Friday, January 16, 2015

How should English handle infixes? Some thought on the eff-bomb

Any English speaker with an understanding of basic grammar is very comfortable with a prefix or suffix.

But what about the infix? We don't normally have this construct in English, except for the oddity of infixing an eff-bomb to intensify something in colloquial usage. The best example is "in-effing-credible".

With the news on Thursday that Federal District Court in South Dakota overturned that state's constitutional amendment banning marriage for same sex couples, my knee-jerk reaction to that arch-red state's case on marriage equality, even after all the events since Windsor, was "South Dakota? South Dakota!!" Then I realized, that response was not incredulous enough, and this needed an eff-bomb infix.

So: where does one put the eff bomb here?

My immediate reaction was, it had to be "South Da-fucking-kota" (apologies for the "French").

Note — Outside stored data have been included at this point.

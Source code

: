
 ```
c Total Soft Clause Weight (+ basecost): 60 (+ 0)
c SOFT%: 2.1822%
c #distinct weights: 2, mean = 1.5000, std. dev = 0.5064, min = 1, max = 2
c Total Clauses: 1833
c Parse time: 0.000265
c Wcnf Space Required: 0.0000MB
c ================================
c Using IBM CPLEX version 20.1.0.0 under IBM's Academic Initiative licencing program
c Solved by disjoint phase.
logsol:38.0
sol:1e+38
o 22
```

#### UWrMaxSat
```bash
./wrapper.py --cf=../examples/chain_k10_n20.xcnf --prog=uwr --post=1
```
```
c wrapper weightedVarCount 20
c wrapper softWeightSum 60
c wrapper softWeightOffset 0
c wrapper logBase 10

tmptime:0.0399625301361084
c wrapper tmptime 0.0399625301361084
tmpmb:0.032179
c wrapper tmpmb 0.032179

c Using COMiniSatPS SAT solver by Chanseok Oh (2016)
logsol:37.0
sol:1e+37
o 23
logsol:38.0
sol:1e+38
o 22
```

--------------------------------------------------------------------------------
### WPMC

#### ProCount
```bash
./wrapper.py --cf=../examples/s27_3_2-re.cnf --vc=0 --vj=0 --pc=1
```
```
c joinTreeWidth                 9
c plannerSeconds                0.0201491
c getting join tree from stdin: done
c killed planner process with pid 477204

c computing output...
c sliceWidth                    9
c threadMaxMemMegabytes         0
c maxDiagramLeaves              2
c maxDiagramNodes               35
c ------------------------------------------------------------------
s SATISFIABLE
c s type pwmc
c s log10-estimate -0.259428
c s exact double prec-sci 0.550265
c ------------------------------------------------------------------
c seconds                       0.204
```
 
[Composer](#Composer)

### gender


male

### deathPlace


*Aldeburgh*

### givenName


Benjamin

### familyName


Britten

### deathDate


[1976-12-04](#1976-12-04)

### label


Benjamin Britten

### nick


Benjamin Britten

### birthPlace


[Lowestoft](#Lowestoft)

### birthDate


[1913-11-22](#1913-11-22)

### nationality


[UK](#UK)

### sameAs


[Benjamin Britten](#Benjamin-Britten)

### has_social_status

A co-worker felt it should be "South-Fucking-Dakota".And then, what about the euphemisms "effing" and "freaking"? "South Da-freaking-kota" feels wrong. Only "South Freaking Dakota" feels right.

What does a dirty mind do next? I asked my carpool mate, who is Canadian-Jamaican. He agreed with me, the it should be "South Da-fucking-kota" and "South Freaking Dakota."

 I don't yet have an idea why the Anglo-Saxon belongs in a different part of Dakota than the euphemism. Any thoughts from my readers?